Content starts

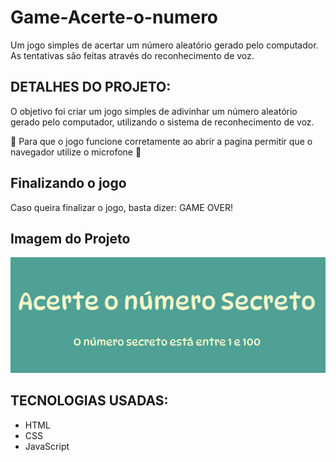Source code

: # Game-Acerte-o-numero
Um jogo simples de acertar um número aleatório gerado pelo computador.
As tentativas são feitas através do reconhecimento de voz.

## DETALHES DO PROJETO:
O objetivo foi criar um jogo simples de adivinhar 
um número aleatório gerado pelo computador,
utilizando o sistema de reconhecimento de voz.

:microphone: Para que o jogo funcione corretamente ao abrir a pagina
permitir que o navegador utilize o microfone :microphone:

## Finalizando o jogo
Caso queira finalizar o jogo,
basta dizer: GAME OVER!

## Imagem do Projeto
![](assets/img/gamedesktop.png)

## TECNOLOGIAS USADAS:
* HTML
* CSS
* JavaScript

Content ends
Content starts

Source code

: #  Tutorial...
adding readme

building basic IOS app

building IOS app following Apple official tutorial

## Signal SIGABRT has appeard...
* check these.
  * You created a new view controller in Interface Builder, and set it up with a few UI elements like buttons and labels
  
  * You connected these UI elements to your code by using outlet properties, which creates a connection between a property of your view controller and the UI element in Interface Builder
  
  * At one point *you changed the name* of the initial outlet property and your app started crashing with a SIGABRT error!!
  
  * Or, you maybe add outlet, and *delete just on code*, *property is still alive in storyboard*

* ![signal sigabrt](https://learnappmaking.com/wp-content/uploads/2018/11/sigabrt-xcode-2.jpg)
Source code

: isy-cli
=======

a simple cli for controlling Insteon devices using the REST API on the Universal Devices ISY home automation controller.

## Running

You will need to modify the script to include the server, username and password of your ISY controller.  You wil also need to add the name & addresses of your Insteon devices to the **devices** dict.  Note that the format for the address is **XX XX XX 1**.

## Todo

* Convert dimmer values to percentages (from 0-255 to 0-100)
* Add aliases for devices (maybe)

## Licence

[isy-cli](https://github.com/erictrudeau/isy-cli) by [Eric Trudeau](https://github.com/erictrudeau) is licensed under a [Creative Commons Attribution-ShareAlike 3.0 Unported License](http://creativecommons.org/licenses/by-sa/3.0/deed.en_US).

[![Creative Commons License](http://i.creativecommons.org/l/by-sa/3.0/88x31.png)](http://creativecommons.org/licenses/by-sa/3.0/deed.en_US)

Content ends

● **TASK TO COMPLETE**
Here the job is to set down exactly the lines of the material above that fall between the one with "As tentativas são" and the one with "basta dizer: GAME OVER!", inclusive, and nothing beyond them.

● **ANSWER SECTION**
As tentativas são feitas através do reconhecimento de voz.

## DETALHES DO PROJETO:
O objetivo foi criar um jogo simples de adivinhar 
um número aleatório gerado pelo computador,
utilizando o sistema de reconhecimento de voz.

:microphone: Para que o jogo funcione corretamente ao abrir a pagina
permitir que o navegador utilize o microfone :microphone:

## Finalizando o jogo
Caso queira finalizar o jogo,
basta dizer: GAME OVER!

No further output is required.